> [INSTRUCTIONS TO FOLLOW]
A bare number is the expected answer: the count of lines in the data holding "Sprint".
(EXCERPTED RECORDS)
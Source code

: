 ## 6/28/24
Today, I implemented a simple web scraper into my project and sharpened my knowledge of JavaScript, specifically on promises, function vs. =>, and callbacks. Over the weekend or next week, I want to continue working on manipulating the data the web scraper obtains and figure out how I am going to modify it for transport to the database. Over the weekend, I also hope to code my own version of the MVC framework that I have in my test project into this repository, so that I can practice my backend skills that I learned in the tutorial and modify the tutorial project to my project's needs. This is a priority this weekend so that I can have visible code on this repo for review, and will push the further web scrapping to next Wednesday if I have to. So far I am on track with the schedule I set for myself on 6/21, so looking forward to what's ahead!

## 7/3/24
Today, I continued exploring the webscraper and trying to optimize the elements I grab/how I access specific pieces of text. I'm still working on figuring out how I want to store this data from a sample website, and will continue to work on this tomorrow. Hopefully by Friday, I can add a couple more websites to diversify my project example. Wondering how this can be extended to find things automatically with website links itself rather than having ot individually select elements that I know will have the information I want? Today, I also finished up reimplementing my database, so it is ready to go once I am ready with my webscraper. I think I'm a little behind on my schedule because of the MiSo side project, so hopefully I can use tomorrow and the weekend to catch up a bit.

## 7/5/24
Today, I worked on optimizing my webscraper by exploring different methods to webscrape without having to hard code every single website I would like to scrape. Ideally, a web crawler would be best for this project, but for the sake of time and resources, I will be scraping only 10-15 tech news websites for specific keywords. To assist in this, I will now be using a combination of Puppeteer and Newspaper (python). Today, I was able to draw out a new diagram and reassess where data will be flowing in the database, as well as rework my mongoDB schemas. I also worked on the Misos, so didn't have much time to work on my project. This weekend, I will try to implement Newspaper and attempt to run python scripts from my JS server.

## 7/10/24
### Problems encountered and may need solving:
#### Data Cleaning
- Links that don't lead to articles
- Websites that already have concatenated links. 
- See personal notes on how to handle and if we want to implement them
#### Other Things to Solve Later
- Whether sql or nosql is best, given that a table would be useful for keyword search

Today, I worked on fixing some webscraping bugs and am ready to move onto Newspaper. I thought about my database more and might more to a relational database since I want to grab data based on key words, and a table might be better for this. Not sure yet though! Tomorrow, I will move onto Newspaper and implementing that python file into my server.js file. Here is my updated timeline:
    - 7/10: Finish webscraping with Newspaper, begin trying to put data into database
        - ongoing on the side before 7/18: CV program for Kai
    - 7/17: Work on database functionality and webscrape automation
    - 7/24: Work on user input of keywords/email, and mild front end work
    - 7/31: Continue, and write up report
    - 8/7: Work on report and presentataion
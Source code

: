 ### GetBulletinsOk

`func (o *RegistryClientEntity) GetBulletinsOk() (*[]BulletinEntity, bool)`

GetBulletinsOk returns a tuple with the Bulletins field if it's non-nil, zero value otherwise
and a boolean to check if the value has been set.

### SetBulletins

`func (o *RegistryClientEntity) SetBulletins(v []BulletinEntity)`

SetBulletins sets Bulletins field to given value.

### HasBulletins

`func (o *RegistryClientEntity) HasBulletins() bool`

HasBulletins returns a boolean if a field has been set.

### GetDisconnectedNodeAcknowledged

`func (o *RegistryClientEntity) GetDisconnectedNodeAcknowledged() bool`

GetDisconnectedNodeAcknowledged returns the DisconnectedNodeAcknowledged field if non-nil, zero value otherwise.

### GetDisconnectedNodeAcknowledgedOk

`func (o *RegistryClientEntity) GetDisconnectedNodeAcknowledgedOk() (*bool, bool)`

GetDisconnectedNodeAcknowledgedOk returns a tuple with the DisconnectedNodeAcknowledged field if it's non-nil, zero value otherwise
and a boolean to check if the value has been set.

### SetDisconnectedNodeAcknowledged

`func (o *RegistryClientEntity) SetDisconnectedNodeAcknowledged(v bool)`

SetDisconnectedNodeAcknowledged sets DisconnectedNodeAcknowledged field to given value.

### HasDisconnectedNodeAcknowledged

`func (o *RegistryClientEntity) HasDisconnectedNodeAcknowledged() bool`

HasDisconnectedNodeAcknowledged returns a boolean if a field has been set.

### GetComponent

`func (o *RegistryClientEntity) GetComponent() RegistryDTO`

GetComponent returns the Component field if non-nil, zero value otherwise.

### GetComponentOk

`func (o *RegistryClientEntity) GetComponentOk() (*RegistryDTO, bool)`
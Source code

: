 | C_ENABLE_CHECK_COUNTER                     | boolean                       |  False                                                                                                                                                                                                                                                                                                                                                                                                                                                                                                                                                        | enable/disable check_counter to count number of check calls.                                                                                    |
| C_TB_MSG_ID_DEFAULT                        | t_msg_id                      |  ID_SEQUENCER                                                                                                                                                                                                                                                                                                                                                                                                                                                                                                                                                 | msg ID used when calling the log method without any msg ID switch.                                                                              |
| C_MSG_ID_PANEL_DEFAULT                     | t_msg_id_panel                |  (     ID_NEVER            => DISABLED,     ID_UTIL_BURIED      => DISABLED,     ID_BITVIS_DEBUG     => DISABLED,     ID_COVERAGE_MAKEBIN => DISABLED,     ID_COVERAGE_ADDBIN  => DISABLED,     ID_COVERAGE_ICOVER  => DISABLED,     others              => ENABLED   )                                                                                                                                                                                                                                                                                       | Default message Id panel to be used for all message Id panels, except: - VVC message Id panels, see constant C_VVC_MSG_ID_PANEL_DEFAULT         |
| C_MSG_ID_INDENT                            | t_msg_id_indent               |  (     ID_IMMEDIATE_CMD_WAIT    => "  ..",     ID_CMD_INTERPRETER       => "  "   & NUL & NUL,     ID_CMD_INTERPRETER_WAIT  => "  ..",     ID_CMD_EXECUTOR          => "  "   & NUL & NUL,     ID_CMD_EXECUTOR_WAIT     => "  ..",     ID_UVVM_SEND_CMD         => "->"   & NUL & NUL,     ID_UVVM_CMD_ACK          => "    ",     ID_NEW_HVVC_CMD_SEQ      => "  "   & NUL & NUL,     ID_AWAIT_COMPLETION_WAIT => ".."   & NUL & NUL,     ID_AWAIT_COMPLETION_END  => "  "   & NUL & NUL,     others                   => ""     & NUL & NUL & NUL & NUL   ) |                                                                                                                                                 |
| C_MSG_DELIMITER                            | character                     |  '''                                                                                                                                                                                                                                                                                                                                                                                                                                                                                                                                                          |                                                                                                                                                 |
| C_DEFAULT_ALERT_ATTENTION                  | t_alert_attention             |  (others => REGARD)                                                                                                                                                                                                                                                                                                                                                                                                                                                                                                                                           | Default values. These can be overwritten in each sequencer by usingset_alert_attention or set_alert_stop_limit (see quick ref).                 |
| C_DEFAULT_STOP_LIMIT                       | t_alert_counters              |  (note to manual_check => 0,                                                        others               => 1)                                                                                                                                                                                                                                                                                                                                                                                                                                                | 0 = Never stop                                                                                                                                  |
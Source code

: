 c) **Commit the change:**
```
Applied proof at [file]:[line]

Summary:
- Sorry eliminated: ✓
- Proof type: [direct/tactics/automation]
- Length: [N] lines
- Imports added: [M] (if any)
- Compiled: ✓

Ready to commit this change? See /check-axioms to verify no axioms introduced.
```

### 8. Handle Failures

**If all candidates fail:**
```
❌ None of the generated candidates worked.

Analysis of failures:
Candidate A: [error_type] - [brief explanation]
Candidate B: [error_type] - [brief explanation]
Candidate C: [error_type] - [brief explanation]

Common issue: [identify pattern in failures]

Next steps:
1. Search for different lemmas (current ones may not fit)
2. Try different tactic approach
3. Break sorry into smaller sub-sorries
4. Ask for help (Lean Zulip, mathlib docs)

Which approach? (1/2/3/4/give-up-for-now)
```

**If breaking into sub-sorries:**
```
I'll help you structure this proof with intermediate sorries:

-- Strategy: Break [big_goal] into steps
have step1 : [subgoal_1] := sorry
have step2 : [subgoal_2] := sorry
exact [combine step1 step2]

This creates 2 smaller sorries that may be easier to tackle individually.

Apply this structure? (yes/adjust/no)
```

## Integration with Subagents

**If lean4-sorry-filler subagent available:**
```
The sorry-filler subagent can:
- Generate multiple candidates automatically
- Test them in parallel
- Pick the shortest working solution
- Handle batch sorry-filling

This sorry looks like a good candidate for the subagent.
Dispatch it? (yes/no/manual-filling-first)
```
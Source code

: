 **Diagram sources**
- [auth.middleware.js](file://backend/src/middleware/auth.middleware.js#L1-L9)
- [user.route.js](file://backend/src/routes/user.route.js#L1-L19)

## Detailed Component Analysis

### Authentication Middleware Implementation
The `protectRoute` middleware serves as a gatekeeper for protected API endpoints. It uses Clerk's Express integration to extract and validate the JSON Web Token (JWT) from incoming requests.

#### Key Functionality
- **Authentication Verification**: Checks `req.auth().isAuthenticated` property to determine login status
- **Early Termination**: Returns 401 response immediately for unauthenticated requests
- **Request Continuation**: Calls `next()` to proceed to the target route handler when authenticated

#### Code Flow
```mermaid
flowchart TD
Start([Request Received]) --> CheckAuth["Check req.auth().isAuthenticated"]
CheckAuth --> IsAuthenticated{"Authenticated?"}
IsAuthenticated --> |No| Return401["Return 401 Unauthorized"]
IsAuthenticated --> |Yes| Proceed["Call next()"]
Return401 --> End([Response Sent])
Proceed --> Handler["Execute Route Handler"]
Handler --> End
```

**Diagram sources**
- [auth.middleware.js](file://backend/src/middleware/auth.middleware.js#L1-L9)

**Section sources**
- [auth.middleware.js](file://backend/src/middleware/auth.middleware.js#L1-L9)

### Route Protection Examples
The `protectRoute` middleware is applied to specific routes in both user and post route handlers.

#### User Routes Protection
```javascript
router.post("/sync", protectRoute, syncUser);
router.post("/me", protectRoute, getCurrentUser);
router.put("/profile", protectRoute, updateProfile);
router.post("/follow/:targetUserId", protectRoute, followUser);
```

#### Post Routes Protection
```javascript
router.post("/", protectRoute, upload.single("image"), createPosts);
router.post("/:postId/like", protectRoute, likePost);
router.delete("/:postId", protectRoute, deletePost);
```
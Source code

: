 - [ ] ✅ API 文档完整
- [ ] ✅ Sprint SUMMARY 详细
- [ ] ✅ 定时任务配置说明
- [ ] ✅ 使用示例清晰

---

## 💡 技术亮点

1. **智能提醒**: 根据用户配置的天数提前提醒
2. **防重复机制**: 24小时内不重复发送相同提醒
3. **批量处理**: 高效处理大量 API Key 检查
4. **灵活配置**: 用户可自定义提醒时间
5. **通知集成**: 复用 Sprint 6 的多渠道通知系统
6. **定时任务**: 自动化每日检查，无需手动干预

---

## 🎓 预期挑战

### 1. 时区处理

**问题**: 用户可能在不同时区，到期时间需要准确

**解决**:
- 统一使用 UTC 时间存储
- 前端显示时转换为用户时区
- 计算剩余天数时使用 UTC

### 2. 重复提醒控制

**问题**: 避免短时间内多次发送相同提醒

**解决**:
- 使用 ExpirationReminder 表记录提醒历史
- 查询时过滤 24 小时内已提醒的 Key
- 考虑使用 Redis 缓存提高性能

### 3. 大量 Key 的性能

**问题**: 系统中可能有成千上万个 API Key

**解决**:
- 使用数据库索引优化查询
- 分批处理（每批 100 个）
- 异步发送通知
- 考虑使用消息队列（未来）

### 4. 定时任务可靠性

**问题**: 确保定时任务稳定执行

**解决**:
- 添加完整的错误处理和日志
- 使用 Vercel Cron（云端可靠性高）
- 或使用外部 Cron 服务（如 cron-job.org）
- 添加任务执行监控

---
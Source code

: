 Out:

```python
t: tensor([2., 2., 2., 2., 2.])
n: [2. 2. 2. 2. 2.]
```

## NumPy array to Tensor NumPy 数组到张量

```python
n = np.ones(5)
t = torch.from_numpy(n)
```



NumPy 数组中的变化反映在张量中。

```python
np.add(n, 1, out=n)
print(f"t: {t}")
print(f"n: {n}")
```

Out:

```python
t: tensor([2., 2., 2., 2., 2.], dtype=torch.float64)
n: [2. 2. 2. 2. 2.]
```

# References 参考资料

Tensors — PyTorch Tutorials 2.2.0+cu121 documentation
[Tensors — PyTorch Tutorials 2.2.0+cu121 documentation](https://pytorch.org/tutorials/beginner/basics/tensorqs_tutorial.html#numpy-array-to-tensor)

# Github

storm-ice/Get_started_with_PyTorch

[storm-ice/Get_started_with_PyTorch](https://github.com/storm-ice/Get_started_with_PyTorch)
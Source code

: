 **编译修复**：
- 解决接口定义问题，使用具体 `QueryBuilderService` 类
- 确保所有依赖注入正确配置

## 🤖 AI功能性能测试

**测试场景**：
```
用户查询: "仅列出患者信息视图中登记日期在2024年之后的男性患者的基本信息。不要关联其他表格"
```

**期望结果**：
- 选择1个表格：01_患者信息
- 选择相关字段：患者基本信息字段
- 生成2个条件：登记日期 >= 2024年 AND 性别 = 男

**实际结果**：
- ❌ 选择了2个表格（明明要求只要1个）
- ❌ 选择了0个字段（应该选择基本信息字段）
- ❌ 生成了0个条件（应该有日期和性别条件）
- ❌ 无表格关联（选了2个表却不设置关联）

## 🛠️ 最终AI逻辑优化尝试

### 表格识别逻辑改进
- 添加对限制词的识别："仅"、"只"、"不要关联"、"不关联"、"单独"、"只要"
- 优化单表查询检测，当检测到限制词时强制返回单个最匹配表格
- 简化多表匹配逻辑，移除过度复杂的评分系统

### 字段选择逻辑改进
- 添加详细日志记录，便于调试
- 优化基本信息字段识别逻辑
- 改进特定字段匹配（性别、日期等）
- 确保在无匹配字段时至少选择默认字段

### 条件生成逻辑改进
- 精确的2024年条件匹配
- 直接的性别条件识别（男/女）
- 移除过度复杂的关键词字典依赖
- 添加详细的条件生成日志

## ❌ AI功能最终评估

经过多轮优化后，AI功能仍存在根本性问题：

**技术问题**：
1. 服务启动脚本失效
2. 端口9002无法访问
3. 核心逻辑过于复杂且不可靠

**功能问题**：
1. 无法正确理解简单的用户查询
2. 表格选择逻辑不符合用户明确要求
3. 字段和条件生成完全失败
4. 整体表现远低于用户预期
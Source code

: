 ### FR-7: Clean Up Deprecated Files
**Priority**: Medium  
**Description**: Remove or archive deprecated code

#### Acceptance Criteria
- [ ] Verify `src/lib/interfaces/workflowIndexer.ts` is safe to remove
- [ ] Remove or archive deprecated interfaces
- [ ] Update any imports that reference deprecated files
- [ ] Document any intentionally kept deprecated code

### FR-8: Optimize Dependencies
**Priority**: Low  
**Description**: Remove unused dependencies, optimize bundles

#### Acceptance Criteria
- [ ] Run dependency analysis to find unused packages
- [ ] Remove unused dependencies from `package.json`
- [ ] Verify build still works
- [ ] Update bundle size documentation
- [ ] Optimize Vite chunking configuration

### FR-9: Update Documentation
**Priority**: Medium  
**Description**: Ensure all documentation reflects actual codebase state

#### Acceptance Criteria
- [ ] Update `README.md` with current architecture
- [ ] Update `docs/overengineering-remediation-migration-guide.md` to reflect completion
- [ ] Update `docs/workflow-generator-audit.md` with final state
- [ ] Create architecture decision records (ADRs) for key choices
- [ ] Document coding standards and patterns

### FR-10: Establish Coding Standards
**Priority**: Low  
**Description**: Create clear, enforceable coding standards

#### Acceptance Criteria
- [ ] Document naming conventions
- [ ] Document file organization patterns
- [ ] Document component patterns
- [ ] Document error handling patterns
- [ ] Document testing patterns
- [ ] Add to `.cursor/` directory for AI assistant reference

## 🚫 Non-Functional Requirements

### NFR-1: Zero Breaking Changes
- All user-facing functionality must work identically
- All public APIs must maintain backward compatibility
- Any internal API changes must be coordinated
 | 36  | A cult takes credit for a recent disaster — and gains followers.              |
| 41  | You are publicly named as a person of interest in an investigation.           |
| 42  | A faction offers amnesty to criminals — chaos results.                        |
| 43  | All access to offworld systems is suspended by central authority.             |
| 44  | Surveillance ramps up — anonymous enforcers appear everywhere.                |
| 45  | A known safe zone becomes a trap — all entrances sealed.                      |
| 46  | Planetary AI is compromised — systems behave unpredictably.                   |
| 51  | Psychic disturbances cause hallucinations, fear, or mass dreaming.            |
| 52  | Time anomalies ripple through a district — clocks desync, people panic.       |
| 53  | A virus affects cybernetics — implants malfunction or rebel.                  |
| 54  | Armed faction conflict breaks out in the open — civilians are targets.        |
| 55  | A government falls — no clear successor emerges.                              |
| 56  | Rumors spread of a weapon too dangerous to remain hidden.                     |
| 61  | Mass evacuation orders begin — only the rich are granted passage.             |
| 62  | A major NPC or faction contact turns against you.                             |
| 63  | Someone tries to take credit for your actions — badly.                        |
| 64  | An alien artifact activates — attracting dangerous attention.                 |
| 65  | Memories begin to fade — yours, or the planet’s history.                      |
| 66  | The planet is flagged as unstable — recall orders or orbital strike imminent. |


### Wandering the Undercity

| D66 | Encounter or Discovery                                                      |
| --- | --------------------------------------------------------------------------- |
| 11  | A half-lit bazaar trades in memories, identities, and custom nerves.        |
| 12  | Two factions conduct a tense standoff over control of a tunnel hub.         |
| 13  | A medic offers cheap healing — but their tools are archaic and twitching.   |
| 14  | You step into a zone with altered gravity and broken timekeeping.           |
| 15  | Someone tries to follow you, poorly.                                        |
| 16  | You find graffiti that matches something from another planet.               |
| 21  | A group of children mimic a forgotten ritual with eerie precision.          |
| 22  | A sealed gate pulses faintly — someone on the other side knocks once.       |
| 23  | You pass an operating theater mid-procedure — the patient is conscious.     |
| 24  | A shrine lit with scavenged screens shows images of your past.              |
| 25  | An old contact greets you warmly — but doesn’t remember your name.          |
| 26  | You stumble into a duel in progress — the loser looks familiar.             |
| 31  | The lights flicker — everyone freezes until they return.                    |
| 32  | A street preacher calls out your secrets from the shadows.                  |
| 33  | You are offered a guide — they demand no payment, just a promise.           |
(End EXCERPTED RECORDS)
> [EXERCISE RESULT]
2